Distance travelled by a falling body

[Bl4nk]

Homework Statement

"For a freely falling body from rest, not counting air resistance or any frictional force, between the third and fourth second of time, it travels a distance of?"
What does the question mean?
a. Distance traveled in the 4th second.
or
b. The difference between the distances travelled in the 4th second and the 3rd second.
And why?

Relevant Equations

h = ut + 1/2gt^2

If (a) is correct, the answer would be 34.3m.
If (b) is correct, the answer would be 9.8m.
I want to know exactly which one is meant by the question and the reason behind that.

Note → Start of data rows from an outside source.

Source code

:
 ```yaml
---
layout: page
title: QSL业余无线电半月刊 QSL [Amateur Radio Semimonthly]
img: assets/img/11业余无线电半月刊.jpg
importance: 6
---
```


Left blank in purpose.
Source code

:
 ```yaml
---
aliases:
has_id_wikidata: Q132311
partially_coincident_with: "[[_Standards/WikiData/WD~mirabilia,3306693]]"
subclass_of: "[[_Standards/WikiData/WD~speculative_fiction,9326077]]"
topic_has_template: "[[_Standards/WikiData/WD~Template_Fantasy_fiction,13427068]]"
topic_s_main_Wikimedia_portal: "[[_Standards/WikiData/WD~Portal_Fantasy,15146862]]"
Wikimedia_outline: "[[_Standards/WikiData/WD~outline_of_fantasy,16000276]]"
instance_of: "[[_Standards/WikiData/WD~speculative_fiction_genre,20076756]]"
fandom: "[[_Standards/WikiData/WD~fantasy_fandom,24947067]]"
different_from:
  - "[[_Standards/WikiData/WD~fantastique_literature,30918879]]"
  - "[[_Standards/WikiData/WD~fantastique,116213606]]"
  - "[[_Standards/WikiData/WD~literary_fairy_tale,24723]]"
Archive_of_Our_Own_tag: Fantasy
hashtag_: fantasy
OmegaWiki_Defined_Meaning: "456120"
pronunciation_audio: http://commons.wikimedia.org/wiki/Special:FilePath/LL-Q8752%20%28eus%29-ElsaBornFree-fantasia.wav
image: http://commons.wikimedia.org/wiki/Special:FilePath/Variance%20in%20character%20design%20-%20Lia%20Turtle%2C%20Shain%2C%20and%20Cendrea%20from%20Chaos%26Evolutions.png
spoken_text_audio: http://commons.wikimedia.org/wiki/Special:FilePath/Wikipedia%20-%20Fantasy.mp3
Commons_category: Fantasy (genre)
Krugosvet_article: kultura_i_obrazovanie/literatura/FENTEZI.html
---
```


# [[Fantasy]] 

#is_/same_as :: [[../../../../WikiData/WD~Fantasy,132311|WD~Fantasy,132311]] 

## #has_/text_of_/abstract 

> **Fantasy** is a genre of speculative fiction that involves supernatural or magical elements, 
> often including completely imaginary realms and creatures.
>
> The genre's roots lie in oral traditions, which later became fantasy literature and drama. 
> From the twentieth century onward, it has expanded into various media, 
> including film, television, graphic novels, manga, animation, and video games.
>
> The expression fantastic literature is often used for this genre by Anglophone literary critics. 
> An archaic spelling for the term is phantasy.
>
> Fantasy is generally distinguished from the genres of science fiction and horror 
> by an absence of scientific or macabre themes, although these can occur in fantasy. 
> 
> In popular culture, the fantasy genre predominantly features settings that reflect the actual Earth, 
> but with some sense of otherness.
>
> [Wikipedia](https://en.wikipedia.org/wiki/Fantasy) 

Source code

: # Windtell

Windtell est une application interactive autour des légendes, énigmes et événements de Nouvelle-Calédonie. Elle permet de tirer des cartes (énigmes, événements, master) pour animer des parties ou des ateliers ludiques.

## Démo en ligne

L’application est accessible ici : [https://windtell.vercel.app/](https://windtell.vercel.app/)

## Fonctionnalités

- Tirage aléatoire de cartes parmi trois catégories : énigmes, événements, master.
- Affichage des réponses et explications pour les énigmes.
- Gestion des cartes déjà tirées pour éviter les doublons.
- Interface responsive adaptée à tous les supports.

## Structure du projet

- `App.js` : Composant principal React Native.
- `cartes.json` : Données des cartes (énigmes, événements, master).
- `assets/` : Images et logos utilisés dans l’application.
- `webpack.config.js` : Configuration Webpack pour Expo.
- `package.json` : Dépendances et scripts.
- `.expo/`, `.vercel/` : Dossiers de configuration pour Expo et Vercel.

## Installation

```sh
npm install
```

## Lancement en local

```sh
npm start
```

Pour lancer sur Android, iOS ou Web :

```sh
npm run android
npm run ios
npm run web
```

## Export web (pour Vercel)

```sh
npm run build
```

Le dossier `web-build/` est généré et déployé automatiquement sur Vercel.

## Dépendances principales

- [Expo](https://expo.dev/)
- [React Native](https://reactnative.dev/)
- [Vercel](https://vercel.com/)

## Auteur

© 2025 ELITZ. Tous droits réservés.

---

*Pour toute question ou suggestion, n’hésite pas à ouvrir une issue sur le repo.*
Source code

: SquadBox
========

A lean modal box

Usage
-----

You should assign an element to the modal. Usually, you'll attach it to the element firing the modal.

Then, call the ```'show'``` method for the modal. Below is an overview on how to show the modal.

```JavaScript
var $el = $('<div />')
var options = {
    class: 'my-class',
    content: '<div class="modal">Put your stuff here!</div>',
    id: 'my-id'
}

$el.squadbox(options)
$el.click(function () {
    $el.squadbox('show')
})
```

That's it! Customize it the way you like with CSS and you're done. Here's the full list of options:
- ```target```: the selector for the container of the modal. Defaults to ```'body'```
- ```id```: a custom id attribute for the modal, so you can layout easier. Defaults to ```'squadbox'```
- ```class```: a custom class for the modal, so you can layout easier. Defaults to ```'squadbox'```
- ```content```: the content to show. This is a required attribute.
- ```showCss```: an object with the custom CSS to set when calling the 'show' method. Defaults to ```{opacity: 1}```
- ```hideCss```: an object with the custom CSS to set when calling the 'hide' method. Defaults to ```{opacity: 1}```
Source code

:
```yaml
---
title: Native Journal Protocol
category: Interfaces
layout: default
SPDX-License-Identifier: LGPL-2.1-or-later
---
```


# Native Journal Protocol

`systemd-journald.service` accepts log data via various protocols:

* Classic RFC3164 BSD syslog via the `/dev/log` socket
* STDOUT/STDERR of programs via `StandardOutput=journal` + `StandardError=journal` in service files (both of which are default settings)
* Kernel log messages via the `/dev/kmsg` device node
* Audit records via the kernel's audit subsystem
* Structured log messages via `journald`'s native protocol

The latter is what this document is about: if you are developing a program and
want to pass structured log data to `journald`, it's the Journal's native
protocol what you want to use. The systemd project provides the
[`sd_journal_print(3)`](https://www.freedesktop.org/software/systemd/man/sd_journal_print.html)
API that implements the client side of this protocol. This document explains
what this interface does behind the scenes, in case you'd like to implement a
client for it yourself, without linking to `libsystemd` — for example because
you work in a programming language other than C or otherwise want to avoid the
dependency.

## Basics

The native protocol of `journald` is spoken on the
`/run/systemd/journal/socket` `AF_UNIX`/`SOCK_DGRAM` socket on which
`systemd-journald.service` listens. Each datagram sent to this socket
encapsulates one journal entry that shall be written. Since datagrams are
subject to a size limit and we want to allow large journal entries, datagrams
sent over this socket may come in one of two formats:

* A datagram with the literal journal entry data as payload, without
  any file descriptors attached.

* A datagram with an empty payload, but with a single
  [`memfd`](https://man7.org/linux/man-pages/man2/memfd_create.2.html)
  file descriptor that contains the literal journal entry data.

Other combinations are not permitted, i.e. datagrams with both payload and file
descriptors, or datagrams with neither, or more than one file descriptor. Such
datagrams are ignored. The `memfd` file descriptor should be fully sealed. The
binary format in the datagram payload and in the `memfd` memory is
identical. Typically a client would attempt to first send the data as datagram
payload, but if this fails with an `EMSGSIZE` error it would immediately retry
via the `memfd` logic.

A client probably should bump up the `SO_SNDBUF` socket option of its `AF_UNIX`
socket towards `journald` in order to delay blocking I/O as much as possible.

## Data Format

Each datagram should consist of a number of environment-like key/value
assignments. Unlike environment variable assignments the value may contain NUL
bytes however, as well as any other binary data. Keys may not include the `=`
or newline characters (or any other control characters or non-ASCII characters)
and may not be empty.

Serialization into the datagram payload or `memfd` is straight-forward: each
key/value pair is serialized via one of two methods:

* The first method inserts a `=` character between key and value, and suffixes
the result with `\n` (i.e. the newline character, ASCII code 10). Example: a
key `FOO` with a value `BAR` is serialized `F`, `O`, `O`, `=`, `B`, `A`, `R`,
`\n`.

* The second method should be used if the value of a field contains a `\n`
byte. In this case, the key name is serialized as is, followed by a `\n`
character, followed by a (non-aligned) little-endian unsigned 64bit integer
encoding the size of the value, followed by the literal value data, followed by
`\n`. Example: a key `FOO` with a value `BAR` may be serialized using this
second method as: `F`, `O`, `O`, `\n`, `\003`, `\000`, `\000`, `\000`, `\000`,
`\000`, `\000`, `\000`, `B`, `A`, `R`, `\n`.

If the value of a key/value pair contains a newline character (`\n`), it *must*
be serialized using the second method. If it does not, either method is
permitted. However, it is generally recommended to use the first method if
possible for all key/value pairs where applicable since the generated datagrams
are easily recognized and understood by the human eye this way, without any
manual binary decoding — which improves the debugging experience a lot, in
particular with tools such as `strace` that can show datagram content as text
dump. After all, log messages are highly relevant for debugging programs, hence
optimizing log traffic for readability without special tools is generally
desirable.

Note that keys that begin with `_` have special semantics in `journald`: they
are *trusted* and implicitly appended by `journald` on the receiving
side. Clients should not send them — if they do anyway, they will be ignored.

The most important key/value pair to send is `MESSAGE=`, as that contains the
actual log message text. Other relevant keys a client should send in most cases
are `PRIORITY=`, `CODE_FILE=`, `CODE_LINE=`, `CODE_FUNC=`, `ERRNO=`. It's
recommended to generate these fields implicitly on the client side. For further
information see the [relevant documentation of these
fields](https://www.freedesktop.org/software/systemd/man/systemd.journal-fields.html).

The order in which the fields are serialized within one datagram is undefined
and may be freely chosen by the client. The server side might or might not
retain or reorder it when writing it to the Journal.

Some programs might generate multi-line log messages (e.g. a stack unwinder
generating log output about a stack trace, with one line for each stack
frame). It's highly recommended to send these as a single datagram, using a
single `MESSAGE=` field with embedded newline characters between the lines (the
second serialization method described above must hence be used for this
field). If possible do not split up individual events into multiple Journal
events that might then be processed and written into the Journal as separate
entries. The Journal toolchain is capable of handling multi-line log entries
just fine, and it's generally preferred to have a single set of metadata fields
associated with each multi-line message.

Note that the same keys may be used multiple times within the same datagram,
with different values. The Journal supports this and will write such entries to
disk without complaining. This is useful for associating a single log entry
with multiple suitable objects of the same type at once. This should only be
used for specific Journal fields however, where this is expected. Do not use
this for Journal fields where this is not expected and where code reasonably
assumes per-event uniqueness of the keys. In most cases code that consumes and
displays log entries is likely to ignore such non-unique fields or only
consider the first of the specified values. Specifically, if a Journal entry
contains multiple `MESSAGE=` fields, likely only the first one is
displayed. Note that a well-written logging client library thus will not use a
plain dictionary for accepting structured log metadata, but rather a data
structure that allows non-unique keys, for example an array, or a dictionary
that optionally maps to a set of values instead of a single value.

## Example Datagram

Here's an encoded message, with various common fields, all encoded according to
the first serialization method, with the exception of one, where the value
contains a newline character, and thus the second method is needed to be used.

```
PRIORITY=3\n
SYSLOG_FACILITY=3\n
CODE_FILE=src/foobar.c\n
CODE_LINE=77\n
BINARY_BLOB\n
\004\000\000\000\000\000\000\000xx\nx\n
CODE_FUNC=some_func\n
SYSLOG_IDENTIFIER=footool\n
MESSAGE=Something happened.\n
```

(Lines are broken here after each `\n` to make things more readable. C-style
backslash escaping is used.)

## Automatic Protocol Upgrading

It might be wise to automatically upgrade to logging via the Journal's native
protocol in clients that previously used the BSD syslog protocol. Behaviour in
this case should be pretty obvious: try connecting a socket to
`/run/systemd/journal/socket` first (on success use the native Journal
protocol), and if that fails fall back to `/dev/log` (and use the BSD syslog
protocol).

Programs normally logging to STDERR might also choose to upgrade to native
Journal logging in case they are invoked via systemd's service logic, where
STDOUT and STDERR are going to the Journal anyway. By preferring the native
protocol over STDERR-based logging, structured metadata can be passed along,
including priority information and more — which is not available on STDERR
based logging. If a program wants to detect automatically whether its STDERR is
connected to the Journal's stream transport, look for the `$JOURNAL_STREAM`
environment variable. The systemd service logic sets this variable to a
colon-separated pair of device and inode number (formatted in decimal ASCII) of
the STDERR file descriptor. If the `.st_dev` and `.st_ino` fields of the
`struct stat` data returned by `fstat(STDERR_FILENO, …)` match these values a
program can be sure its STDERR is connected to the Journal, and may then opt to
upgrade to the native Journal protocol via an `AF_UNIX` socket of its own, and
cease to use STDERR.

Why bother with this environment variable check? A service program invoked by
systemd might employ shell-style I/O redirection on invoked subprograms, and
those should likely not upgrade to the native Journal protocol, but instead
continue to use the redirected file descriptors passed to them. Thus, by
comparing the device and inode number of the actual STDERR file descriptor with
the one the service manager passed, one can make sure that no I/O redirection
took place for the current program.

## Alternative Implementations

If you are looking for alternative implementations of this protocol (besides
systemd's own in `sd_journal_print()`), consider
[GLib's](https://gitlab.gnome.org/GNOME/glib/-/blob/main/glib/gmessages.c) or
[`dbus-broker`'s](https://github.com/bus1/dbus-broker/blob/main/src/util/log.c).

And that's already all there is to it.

Personally i think its a.

 

[haruspex]

Yes, it's a. I don’t see how you could read it as b. Though I do prefer your rewording.

 

[Bl4nk]

Yes, it's a. I don’t see how you could read it as b. Though I do prefer your rewording.

Apparently I couldn't make one of my friends understand that its the question asks for A and not B

 

[DrClaude]

Mathematically it asks for the distance $d = \left| h(t=4 \mathrm{s}) - h(t=3 \mathrm{s}) \right|$

 

[jbriggs444]

One could argue that the correct answer is zero. The wording of the question is atrocious.

The "third second" starts at $t=2$ and ends just prior to $t=3$. The "fourth second" starts at $t=3$ and ends just prior to $t=4$. Between the two intervals, zero time elapses and zero distance is traversed.

[The "first second" starts at $t=0$ of course].

Possibly the intent is that "first second" denotes the instant at which the object is released at $t=0$.
Possibly the intent is that "first second" denotes the instant one second later at $t=1$.

Three plausible readings is an indication of poor writing.

 

[kuruman]

I agree with @DrClaude's interpretation. Yes, the statement could have been clearer, but it is clear to me that there is an assumed imaginary clock that starts when motion starts, as is usually the case. Then one counts ticks of the second hand, tick 1, tick 2, etc. and figures out distances $d_1$, $d_2$, etc. covered from one tick to the next. Thus, $$\begin{align} & d_1=\frac{1}{2}a(1~\mathrm{s})^2 - \frac{1}{2}a(0~\mathrm{s})^2\nonumber \\ & d_2=\frac{1}{2}a(2~\mathrm{s})^2-\frac{1}{2}a(1~\mathrm{s})^2=3d_1 \nonumber \\ & \dots \nonumber \\ & d_n=\frac{1}{2}a \left[n^2-(n-1)^2\right]\mathrm{s}^2= (2n-1)d_1~. \nonumber \end{align}$$

 

[Bl4nk]

Thanks everyone for explaining this so elaborately. For real tysm ^w^. Helped a lot.